I have been getting multiple DoS attacks over the last month and these are real DoS attacks, not a fluke or anything. I have been playing an online game and every now and then some clown will directly call out that he is going to DDoS attack us and right after my ping shoots to near 1000 and my internet connection cuts out.
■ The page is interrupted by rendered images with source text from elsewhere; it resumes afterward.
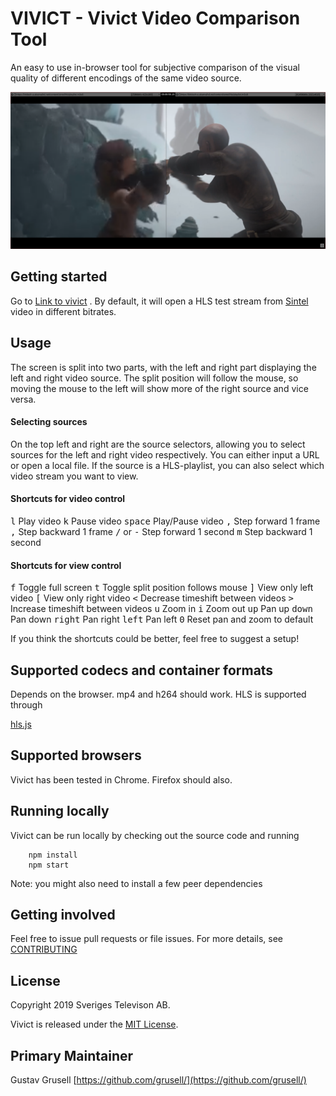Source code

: # VIVICT - Vivict Video Comparison Tool

An easy to use in-browser tool for subjective comparison of the visual quality of different encodings of the same video source.

![](docs/screenshot.png?raw=true "vivict screenshot")

## Getting started
Go to [Link to vivict]() . By default, it will open a HLS test stream from [Sintel](https://durian.blender.org/) video in different bitrates.


## Usage

The screen is split into two parts, with the left and right part displaying the left and right video source. The split position will follow the mouse, so moving the mouse to the left will show more of the right source and vice versa.

#### Selecting sources

On the top left and right are the source selectors, allowing you to select sources for the left and right video 
respectively. You can either input a URL or open a local file. If the source is a HLS-playlist, you can also select which video stream you want to view.

#### Shortcuts for video control

<kbd>l</kbd> Play video
<kbd>k</kbd> Pause video
<kbd>space</kbd> Play/Pause video
<kbd>,</kbd> Step forward 1 frame
<kbd>,</kbd> Step backward 1 frame
<kbd>/</kbd> or <kbd>-</kbd>  Step forward 1 second
<kbd>m</kbd> Step backward 1 second

#### Shortcuts for view control

<kbd>f</kbd> Toggle full screen
<kbd>t</kbd> Toggle split position follows mouse
<kbd>]</kbd> View only left video
<kbd>\[</kbd> View only right video
<kbd><</kbd> Decrease timeshift between videos
<kbd>></kbd> Increase timeshift between videos
<kbd>u</kbd>  Zoom in
<kbd>i</kbd> Zoom out
<kbd>up</kbd> Pan up
<kbd>down</kbd> Pan down
<kbd>right</kbd> Pan right
<kbd>left</kbd> Pan left
<kbd>0</kbd> Reset pan and zoom to default

If you think the shortcuts could be better, feel free to suggest a setup!

## Supported codecs and container formats

Depends on the browser. mp4 and h264 should work. HLS is supported through

 [hls.js](https://github.com/video-dev/hls.js/)

## Supported browsers

Vivict has been tested in Chrome. Firefox should also.

## Running locally

Vivict can be run locally by checking out the source code and running

```
    npm install
    npm start

```
Note: you might also need to install a few peer dependencies

## Getting involved

Feel free to issue pull requests or file issues. For more details, see [CONTRIBUTING](CONTRIBUTING.md)

## License

Copyright 2019 Sveriges Televison AB.

Vivict is released under the [MIT License](LICENSE).

## Primary Maintainer

Gustav Grusell [https://github.com/grusell/](https://github.com/grusell/)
I saw these in the event logs at those times:
Firewall: DoS Attack - ICMP Flooding IN=erouter0 OUT= MAC=REDACTED src=126.96.36.199 DST=REDACTED LEN=96 TOS=00 PREC=0x20 TTL=55 ID=11241 PROTO=ICMP TYPE=3 CODE=1
Firewall: DoS Attack - TCP SYN Flooding IN=erouter0 OUT= MAC=REDACTED src=188.8.131.52 DST=REDACTED LEN=52 TOS=00 PREC=0x20 TTL=107 ID=3562 DF PROTO=TCP SPT=61320 DPT=42218 SEQ=4294
Firewall: DoS Attack - TCP SYN Flooding IN=erouter0 OUT= MAC=REDACTED src=184.108.40.206 DST=REDACTED LEN=40 TOS=00 PREC=0x20 TTL=239 ID=123 PROTO=TCP SPT=65530 DPT=3328 SEQ=100 ACK=0 WIND
It has happened at least 5 or 6 times in the last month and provides for a bad experience. I changed my firewall settings to Custom and made sure "Block ICMP" is checked however it seemed there were other types of DoS attacks besides ICMP flooding so I'm not sure how much it would help. Is there something I can do about this?
You could try changing your WAN / public IP address. If you are using a router that has a MAC address cloning feature, you can clone a different MAC address in to it. This will force a change of your Comcast assigned WAN / public IP address.